— Task prompt —
Up to and including the line that holds "WebSockets and gRPC.", copy every line of the records below exactly, starting at the first; leave pictures out.

— Records shown —

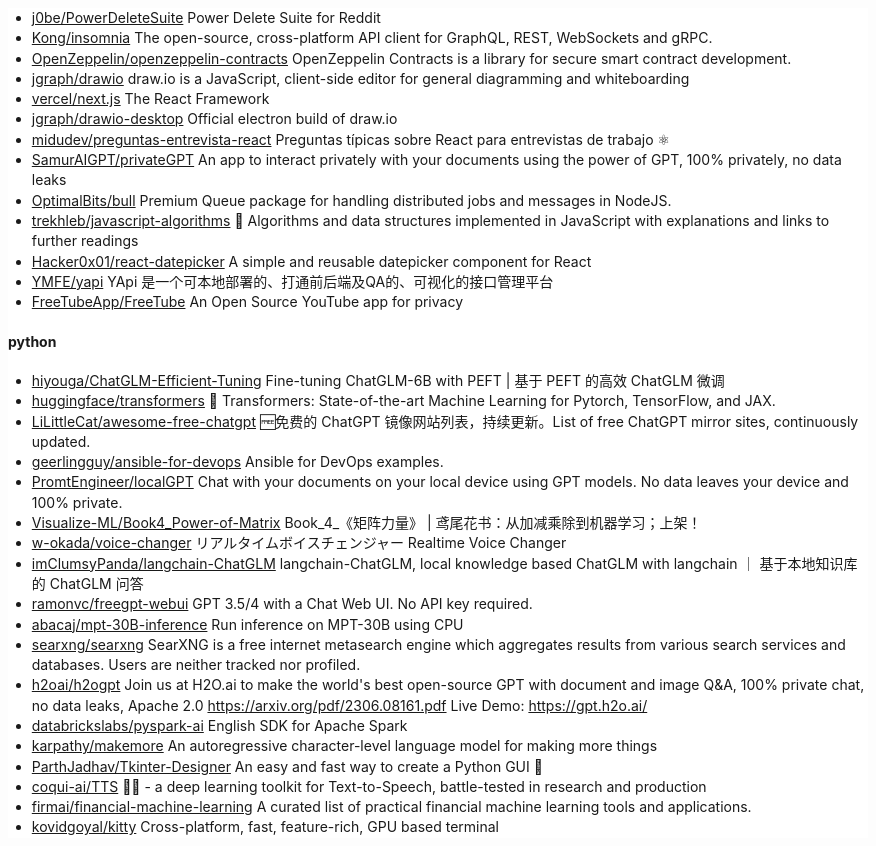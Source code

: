 * [j0be/PowerDeleteSuite](https://github.com/j0be/PowerDeleteSuite) Power Delete Suite for Reddit
* [Kong/insomnia](https://github.com/Kong/insomnia) The open-source, cross-platform API client for GraphQL, REST, WebSockets and gRPC.
* [OpenZeppelin/openzeppelin-contracts](https://github.com/OpenZeppelin/openzeppelin-contracts) OpenZeppelin Contracts is a library for secure smart contract development.
* [jgraph/drawio](https://github.com/jgraph/drawio) draw.io is a JavaScript, client-side editor for general diagramming and whiteboarding
* [vercel/next.js](https://github.com/vercel/next.js) The React Framework
* [jgraph/drawio-desktop](https://github.com/jgraph/drawio-desktop) Official electron build of draw.io
* [midudev/preguntas-entrevista-react](https://github.com/midudev/preguntas-entrevista-react) Preguntas típicas sobre React para entrevistas de trabajo ⚛️
* [SamurAIGPT/privateGPT](https://github.com/SamurAIGPT/privateGPT) An app to interact privately with your documents using the power of GPT, 100% privately, no data leaks
* [OptimalBits/bull](https://github.com/OptimalBits/bull) Premium Queue package for handling distributed jobs and messages in NodeJS.
* [trekhleb/javascript-algorithms](https://github.com/trekhleb/javascript-algorithms) 📝 Algorithms and data structures implemented in JavaScript with explanations and links to further readings
* [Hacker0x01/react-datepicker](https://github.com/Hacker0x01/react-datepicker) A simple and reusable datepicker component for React
* [YMFE/yapi](https://github.com/YMFE/yapi) YApi 是一个可本地部署的、打通前后端及QA的、可视化的接口管理平台
* [FreeTubeApp/FreeTube](https://github.com/FreeTubeApp/FreeTube) An Open Source YouTube app for privacy

#### python
* [hiyouga/ChatGLM-Efficient-Tuning](https://github.com/hiyouga/ChatGLM-Efficient-Tuning) Fine-tuning ChatGLM-6B with PEFT | 基于 PEFT 的高效 ChatGLM 微调
* [huggingface/transformers](https://github.com/huggingface/transformers) 🤗 Transformers: State-of-the-art Machine Learning for Pytorch, TensorFlow, and JAX.
* [LiLittleCat/awesome-free-chatgpt](https://github.com/LiLittleCat/awesome-free-chatgpt) 🆓免费的 ChatGPT 镜像网站列表，持续更新。List of free ChatGPT mirror sites, continuously updated.
* [geerlingguy/ansible-for-devops](https://github.com/geerlingguy/ansible-for-devops) Ansible for DevOps examples.
* [PromtEngineer/localGPT](https://github.com/PromtEngineer/localGPT) Chat with your documents on your local device using GPT models. No data leaves your device and 100% private.
* [Visualize-ML/Book4_Power-of-Matrix](https://github.com/Visualize-ML/Book4_Power-of-Matrix) Book_4_《矩阵力量》 | 鸢尾花书：从加减乘除到机器学习；上架！
* [w-okada/voice-changer](https://github.com/w-okada/voice-changer) リアルタイムボイスチェンジャー Realtime Voice Changer
* [imClumsyPanda/langchain-ChatGLM](https://github.com/imClumsyPanda/langchain-ChatGLM) langchain-ChatGLM, local knowledge based ChatGLM with langchain ｜ 基于本地知识库的 ChatGLM 问答
* [ramonvc/freegpt-webui](https://github.com/ramonvc/freegpt-webui) GPT 3.5/4 with a Chat Web UI. No API key required.
* [abacaj/mpt-30B-inference](https://github.com/abacaj/mpt-30B-inference) Run inference on MPT-30B using CPU
* [searxng/searxng](https://github.com/searxng/searxng) SearXNG is a free internet metasearch engine which aggregates results from various search services and databases. Users are neither tracked nor profiled.
* [h2oai/h2ogpt](https://github.com/h2oai/h2ogpt) Join us at H2O.ai to make the world's best open-source GPT with document and image Q&A, 100% private chat, no data leaks, Apache 2.0 https://arxiv.org/pdf/2306.08161.pdf Live Demo: https://gpt.h2o.ai/
* [databrickslabs/pyspark-ai](https://github.com/databrickslabs/pyspark-ai) English SDK for Apache Spark
* [karpathy/makemore](https://github.com/karpathy/makemore) An autoregressive character-level language model for making more things
* [ParthJadhav/Tkinter-Designer](https://github.com/ParthJadhav/Tkinter-Designer) An easy and fast way to create a Python GUI 🐍
* [coqui-ai/TTS](https://github.com/coqui-ai/TTS) 🐸💬 - a deep learning toolkit for Text-to-Speech, battle-tested in research and production
* [firmai/financial-machine-learning](https://github.com/firmai/financial-machine-learning) A curated list of practical financial machine learning tools and applications.
* [kovidgoyal/kitty](https://github.com/kovidgoyal/kitty) Cross-platform, fast, feature-rich, GPU based terminal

— Output for this task —
Source code

: * [j0be/PowerDeleteSuite](https://github.com/j0be/PowerDeleteSuite) Power Delete Suite for Reddit
* [Kong/insomnia](https://github.com/Kong/insomnia) The open-source, cross-platform API client for GraphQL, REST, WebSockets and gRPC.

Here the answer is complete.